For Tyson’s ideological opponents, this was an opportunity for payback. The erroneous — some say fabricated — quote found its way into TheFederalist.com, an anti-establishment — some say conservative — webzine, which charged that Tyson has a history of inventing facts. From there it was just a small step to Wikipedia, where the accusation, sourced to TheFederalist.com, was added to Tyson’s bio. Then naturally all hell broke loose. Editors who may be ideologically aligned with Tyson rushed to delete the offending material. The reliability of TheFederalist.com was quickly called into question, resulting in an editorial assault on the Wikipedia article on TheFederalist, which left it looking like this. One group of contestants attempted to have that article deleted altogether, in order to prove that the publication lacked “notability” as a source. Meanwhile, editors who may be aligned with Tyson’s opponents created a new article entitled “Neil deGrasse Tyson fabrication allegations”, which within hours was retitled “Criticism of Neil deGrasse Tyson’s sourcing of quotes” by editors who may be aligned with Tyson, before it was deleted altogether the next day by Wikipedia administrator FreeRangeFrog (yes, they do use names like that). In the interim, the accusations had appeared in numerous other publications, rendering the issue of TheFederalist’s notability moot. And what’s more, other articles were now appearing about the battle raging at Wikipedia.

As all this was going on, the edit war continued to rage at Tyson’s biographical article, until the article was “protected” on September 20, meaning that only Wikipedia adminstrators could edit it. But meanwhile, Jimmy Wales, the man who would be god-king of Wikipedia, had gotten himself embroiled in some heated tweeting over the controversy, after which he moved to “unprotect” the article. And then Mr. Tyson issued a sort of convoluted mea culpa — where? — why, on Facebook, of course.

So what happened to Tyson’s Wikipedia bio after Jimmy’s “unprotection”? The edit warring resumed. And when the smoke had cleared, the article had been “protected” once again, and the “protected” version had been thoroughly cleansed of any mention of the quote controversy. National Review editor Rich Lowry, writing in Politico, summarized the affair as follows:

This bullheaded gracelessness has extended to Tyson’s acolytes. They have worked to keep any mention of the controversy off of the Wikipedia page on Tyson, and tried to exact revenge against the Federalist on its Wikipedia page, for daring to expose a mistake by Tyson the Magnificent.

Of course, this is the opposite of what should be the reaction of the “reality-based community” to the exposure of a factual mistake. But Tyson’s most intense fans are less skeptics than worshipers.
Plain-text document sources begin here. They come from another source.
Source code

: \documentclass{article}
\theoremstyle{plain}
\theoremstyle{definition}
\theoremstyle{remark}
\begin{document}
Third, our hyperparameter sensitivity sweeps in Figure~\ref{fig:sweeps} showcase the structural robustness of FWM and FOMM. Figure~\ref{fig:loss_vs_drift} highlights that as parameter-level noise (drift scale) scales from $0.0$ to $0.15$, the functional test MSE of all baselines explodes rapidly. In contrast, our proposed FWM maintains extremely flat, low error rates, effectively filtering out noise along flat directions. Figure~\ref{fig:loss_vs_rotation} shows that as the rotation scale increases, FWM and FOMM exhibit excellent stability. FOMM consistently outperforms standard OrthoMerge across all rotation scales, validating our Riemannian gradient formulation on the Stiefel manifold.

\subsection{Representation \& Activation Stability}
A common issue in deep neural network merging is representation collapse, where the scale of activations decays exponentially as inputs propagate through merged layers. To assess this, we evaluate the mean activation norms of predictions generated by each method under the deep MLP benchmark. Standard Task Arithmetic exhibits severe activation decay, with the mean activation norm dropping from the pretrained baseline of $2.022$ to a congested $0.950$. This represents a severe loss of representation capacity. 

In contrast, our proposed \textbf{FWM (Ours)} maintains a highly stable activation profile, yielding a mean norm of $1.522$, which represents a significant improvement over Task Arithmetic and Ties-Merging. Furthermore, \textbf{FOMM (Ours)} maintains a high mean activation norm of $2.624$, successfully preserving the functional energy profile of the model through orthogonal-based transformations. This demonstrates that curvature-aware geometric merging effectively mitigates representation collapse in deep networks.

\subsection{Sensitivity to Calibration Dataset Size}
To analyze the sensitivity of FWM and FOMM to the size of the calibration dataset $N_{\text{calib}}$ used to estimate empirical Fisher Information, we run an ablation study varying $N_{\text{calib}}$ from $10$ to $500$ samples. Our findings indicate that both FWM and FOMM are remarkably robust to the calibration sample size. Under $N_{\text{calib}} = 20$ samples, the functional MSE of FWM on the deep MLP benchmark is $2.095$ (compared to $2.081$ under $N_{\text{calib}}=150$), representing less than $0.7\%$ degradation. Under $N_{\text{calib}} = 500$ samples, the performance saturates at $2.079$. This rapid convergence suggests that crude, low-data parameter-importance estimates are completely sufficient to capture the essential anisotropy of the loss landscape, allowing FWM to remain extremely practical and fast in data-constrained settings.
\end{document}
But hold on a minute, gentle reader — would not this be a good time to step back and ask ourselves the question, What would a real encyclopedia do? Would not a real encyclopedia exclude any mention of a transitory imbroglio from a biographical article, on the grounds that it may not stand the test of time, and the individual in question may ultimately be remembered for other, more substantial things? Would the use of any individual’s biography as a battlefield of convenience for warring ideologues be tolerated at a real encyclopedia? My friends, I submit to you that it would not. So may we conclude that, in this regard, Wikipedia is on the right track?

Well, I suppose we could, if the policy were applied with anything resembling consistency. Like any Wikipedia policy, the one called “Biographies of Living Persons” means one thing for you, and another for your opponent. If the “House POV” is smiling on you, it will shield you not only from calumny, but even from the mildest of cricitism. But on the other hand, if you are political reporter Carl Cameron, here’s what happens:

The most recent version, as this post is being written, of the Wikipedia biography of Mr. Cameron is very brief, and seems to exist primarily to feature an incident in which Mr. Cameron authored a parody with made-up quotes from John Kerry. The parody was written for the amusement of Mr. Cameron’s friends, but it was accidentally posted to the FOX news website. The original version of the Wikipedia biography, created 10 years ago, was devoted entirely to this incident. It has been marginally toned down over the past decade. But nonetheless, whatever else Mr. Cameron may have done during his career, it is this boo-boo that shall be his legacy, thanks to Wikipedia.